== RECORDS FOR THIS EXERCISE ==
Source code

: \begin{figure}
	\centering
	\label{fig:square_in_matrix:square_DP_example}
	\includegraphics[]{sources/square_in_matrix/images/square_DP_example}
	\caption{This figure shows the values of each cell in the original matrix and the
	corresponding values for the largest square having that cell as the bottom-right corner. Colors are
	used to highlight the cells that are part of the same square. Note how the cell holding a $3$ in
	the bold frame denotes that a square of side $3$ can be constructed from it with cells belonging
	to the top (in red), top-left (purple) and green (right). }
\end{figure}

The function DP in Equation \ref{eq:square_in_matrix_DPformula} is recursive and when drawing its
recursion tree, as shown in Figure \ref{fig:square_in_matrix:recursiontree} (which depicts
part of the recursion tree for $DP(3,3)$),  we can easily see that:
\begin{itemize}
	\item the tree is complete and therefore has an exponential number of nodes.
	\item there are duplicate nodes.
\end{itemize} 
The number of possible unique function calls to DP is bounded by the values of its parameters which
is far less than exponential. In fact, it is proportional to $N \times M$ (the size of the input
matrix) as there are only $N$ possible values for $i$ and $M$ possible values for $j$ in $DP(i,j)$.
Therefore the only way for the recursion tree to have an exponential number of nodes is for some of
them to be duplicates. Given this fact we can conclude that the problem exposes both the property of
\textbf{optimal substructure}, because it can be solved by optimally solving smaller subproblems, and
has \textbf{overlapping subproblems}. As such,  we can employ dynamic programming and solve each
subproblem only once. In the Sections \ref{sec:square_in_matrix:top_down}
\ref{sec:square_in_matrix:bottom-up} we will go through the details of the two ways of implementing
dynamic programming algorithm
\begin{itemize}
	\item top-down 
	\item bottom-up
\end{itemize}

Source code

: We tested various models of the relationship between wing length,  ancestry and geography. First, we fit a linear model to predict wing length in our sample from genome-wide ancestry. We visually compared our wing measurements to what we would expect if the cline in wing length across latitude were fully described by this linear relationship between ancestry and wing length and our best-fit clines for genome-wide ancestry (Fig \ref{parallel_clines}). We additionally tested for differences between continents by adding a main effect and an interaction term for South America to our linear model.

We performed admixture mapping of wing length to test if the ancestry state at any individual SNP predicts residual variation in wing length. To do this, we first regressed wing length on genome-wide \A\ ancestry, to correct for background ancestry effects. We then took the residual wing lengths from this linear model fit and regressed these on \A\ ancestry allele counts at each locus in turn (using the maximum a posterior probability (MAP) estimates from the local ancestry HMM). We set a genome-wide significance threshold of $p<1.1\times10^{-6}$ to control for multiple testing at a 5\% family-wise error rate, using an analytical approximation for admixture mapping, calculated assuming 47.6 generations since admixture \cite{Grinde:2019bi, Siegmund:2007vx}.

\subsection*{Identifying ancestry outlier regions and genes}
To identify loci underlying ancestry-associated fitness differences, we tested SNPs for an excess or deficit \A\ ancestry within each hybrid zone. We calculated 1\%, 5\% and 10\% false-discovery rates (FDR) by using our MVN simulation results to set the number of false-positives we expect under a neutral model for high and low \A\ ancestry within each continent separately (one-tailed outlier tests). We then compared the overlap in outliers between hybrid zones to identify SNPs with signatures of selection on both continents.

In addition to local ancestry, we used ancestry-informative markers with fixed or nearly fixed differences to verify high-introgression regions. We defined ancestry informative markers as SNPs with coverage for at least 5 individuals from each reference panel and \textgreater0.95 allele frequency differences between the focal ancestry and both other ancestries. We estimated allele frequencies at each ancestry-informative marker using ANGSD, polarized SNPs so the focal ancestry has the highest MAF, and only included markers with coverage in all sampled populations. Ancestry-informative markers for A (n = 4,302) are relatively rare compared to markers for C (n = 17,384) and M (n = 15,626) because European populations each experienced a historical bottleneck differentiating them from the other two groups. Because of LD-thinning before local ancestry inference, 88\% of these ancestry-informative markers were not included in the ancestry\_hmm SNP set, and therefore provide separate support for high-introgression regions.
===
» **TASK GOAL**:
What is wanted is an exact copy of the data.

» **RESPONSE FOR THIS EXERCISE**:
Source code

: \begin{figure}
	\centering
	\label{fig:square_in_matrix:square_DP_example}
	\includegraphics[]{sources/square_in_matrix/images/square_DP_example}
	\caption{This figure shows the values of each cell in the original matrix and the
	corresponding values for the largest square having that cell as the bottom-right corner. Colors are
	used to highlight the cells that are part of the same square. Note how the cell holding a $3$ in
	the bold frame denotes that a square of side $3$ can be constructed from it with cells belonging
	to the top (in red), top-left (purple) and green (right). }
\end{figure}

The function DP in Equation \ref{eq:square_in_matrix_DPformula} is recursive and when drawing its
recursion tree, as shown in Figure \ref{fig:square_in_matrix:recursiontree} (which depicts
part of the recursion tree for $DP(3,3)$),  we can easily see that:
\begin{itemize}
	\item the tree is complete and therefore has an exponential number of nodes.
	\item there are duplicate nodes.
\end{itemize} 
The number of possible unique function calls to DP is bounded by the values of its parameters which
is far less than exponential. In fact, it is proportional to $N \times M$ (the size of the input
matrix) as there are only $N$ possible values for $i$ and $M$ possible values for $j$ in $DP(i,j)$.
Therefore the only way for the recursion tree to have an exponential number of nodes is for some of
them to be duplicates. Given this fact we can conclude that the problem exposes both the property of
\textbf{optimal substructure}, because it can be solved by optimally solving smaller subproblems, and
has \textbf{overlapping subproblems}. As such,  we can employ dynamic programming and solve each
subproblem only once. In the Sections \ref{sec:square_in_matrix:top_down}
\ref{sec:square_in_matrix:bottom-up} we will go through the details of the two ways of implementing
dynamic programming algorithm
\begin{itemize}
	\item top-down 
	\item bottom-up
\end{itemize}

Source code

: We tested various models of the relationship between wing length,  ancestry and geography. First, we fit a linear model to predict wing length in our sample from genome-wide ancestry. We visually compared our wing measurements to what we would expect if the cline in wing length across latitude were fully described by this linear relationship between ancestry and wing length and our best-fit clines for genome-wide ancestry (Fig \ref{parallel_clines}). We additionally tested for differences between continents by adding a main effect and an interaction term for South America to our linear model.

We performed admixture mapping of wing length to test if the ancestry state at any individual SNP predicts residual variation in wing length. To do this, we first regressed wing length on genome-wide \A\ ancestry, to correct for background ancestry effects. We then took the residual wing lengths from this linear model fit and regressed these on \A\ ancestry allele counts at each locus in turn (using the maximum a posterior probability (MAP) estimates from the local ancestry HMM). We set a genome-wide significance threshold of $p<1.1\times10^{-6}$ to control for multiple testing at a 5\% family-wise error rate, using an analytical approximation for admixture mapping, calculated assuming 47.6 generations since admixture \cite{Grinde:2019bi, Siegmund:2007vx}.

\subsection*{Identifying ancestry outlier regions and genes}
To identify loci underlying ancestry-associated fitness differences, we tested SNPs for an excess or deficit \A\ ancestry within each hybrid zone. We calculated 1\%, 5\% and 10\% false-discovery rates (FDR) by using our MVN simulation results to set the number of false-positives we expect under a neutral model for high and low \A\ ancestry within each continent separately (one-tailed outlier tests). We then compared the overlap in outliers between hybrid zones to identify SNPs with signatures of selection on both continents.

In addition to local ancestry, we used ancestry-informative markers with fixed or nearly fixed differences to verify high-introgression regions. We defined ancestry informative markers as SNPs with coverage for at least 5 individuals from each reference panel and \textgreater0.95 allele frequency differences between the focal ancestry and both other ancestries. We estimated allele frequencies at each ancestry-informative marker using ANGSD, polarized SNPs so the focal ancestry has the highest MAF, and only included markers with coverage in all sampled populations. Ancestry-informative markers for A (n = 4,302) are relatively rare compared to markers for C (n = 17,384) and M (n = 15,626) because European populations each experienced a historical bottleneck differentiating them from the other two groups. Because of LD-thinning before local ancestry inference, 88\% of these ancestry-informative markers were not included in the ancestry\_hmm SNP set, and therefore provide separate support for high-introgression regions.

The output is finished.